_PROBLEM DETAILS_. When the line containing "### Class 03" appears in the data below, begin copying there and stop only after the line containing "[ADC Test](class04/adc_test.py) - reading".

_RECORDS SHOWN_.

• • •

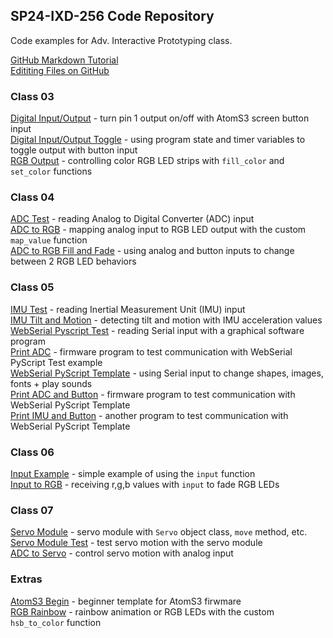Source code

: ## SP24-IXD-256 Code Repository

Code examples for Adv. Interactive Prototyping class.  

[GitHub Markdown Tutorial](https://docs.github.com/en/get-started/writing-on-github/getting-started-with-writing-and-formatting-on-github/basic-writing-and-formatting-syntax)  
[Edititing Files on GitHub](https://docs.github.com/en/repositories/working-with-files/managing-files/editing-files)  

### Class 03  

[Digital Input/Output](class03/digital_input_output.py) - turn pin 1 output on/off with AtomS3 screen button input  
[Digital Input/Output Toggle](class03/digital_input_output_toggle.py) - using program state and timer variables to toggle output with button input  
[RGB Output](class03/rgb_output.py) - controlling color RGB LED strips with `fill_color` and `set_color` functions  

### Class 04  

[ADC Test](class04/adc_test.py) - reading Analog to Digital Converter (ADC) input  
[ADC to RGB](class04/adc_to_rgb.py) - mapping analog input to RGB LED output with the custom `map_value` function  
[ADC to RGB Fill and Fade](class04/adc_to_rgb_2states.py) - using analog and button inputs to change between 2 RGB LED behaviors  

### Class 05  

[IMU Test](class05/imu_test.py) - reading Inertial Measurement Unit (IMU) input  
[IMU Tilt and Motion](class05/imu_tilt_and_motion.py) - detecting tilt and motion with IMU acceleration values   
[WebSerial Pyscript Test](class05/webserial_pyscript_test/) - reading Serial input with a graphical software program  
[Print ADC](class05/print_adc.py) - firmware program to test communication with WebSerial PyScript Test example  
[WebSerial PyScript Template](class05/webserial_pyscript_template/) - using Serial input to change  shapes, images, fonts + play sounds  
[Print ADC and Button](class05/print_adc_and_button.py) - firmware program to test communication with WebSerial PyScript Template  
[Print IMU and Button](class05/print_imu_and_button.py) - another program to test communication with WebSerial PyScript Template  

### Class 06  

[Input Example](class06/input_example.py) - simple example of using the `input` function  
[Input to RGB](class06/input_rgb.py) - receiving r,g,b values with `input` to fade RGB LEDs  

### Class 07  

[Servo Module](class07/servo.py) - servo module with `Servo` object class, `move` method, etc.  
[Servo Module Test](class07/servo_module_test.py) - test servo motion with the servo module  
[ADC to Servo](class07/adc_to_servo.py) - control servo motion with analog input  

### Extras  

[AtomS3 Begin](extras/atomS3_begin.py) - beginner template for AtomS3 firwmare  
[RGB Rainbow](extras/rgb_rainbow.py) - rainbow animation or RGB LEDs with the custom `hsb_to_color` function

• • •

_ANSWER SPACE_.
### Class 03  

[Digital Input/Output](class03/digital_input_output.py) - turn pin 1 output on/off with AtomS3 screen button input  
[Digital Input/Output Toggle](class03/digital_input_output_toggle.py) - using program state and timer variables to toggle output with button input  
[RGB Output](class03/rgb_output.py) - controlling color RGB LED strips with `fill_color` and `set_color` functions  

### Class 04  

[ADC Test](class04/adc_test.py) - reading Analog to Digital Converter (ADC) input  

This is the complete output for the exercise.